Stored entries
-------

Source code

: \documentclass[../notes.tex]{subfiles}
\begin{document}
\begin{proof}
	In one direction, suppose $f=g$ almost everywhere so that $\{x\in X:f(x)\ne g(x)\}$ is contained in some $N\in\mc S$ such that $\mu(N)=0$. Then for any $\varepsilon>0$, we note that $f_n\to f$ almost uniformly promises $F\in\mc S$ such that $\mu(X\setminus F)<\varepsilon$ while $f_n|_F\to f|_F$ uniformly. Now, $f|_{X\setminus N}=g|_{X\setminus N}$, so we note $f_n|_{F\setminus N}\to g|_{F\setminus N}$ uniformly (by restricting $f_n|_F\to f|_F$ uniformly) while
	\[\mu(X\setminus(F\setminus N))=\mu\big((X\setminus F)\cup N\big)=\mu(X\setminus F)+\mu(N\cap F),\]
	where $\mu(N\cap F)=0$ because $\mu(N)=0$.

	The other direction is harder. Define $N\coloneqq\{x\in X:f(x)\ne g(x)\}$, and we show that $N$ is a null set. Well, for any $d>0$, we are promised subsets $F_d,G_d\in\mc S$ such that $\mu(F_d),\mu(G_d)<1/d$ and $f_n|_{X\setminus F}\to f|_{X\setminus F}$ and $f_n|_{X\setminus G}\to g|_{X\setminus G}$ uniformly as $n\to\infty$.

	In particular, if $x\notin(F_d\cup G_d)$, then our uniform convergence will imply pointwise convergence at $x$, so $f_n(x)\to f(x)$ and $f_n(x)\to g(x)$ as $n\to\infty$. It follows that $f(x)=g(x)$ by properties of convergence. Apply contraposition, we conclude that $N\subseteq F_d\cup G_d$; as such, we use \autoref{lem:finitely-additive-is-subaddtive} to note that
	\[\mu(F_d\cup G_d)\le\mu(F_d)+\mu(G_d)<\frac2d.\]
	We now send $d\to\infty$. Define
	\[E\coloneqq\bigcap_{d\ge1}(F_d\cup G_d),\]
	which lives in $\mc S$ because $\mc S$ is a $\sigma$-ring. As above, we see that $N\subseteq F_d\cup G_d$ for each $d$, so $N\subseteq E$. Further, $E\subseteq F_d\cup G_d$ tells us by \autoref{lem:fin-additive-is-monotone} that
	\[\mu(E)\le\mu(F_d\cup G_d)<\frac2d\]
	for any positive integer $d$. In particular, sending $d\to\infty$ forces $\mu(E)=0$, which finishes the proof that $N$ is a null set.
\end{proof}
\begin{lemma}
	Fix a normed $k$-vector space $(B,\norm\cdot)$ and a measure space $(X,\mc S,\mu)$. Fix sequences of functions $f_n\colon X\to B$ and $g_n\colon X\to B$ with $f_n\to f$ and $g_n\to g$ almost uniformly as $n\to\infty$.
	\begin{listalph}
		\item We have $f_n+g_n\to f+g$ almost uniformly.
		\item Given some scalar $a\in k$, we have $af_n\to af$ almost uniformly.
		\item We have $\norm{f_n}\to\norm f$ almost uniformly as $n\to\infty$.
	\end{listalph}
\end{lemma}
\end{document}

-------

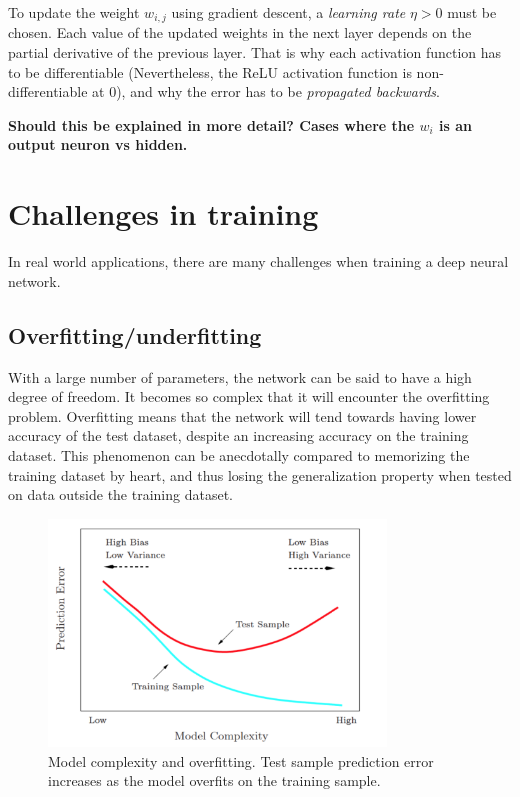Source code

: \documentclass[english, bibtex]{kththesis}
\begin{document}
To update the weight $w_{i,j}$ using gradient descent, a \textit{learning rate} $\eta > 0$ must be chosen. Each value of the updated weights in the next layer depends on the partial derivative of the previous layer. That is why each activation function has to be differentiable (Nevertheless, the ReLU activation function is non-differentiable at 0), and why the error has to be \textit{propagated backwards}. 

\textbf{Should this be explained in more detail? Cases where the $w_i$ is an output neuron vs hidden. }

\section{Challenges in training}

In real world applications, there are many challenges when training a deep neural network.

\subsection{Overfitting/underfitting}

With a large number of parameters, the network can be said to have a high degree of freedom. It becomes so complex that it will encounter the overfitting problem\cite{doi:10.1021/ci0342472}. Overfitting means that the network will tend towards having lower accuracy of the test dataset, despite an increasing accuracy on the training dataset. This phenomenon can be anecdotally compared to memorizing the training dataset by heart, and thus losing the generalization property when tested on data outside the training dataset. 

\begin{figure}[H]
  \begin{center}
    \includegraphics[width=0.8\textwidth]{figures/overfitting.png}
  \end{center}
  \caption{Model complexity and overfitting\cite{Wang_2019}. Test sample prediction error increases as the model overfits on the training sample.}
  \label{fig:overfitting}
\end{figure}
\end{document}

-------

YOUR ASSIGNMENT ->
Locate the lines above that hold the word "documentclass". Show every one of them.

FINAL ANSWER ->
: \documentclass[../notes.tex]{subfiles}
: \documentclass[english, bibtex]{kththesis}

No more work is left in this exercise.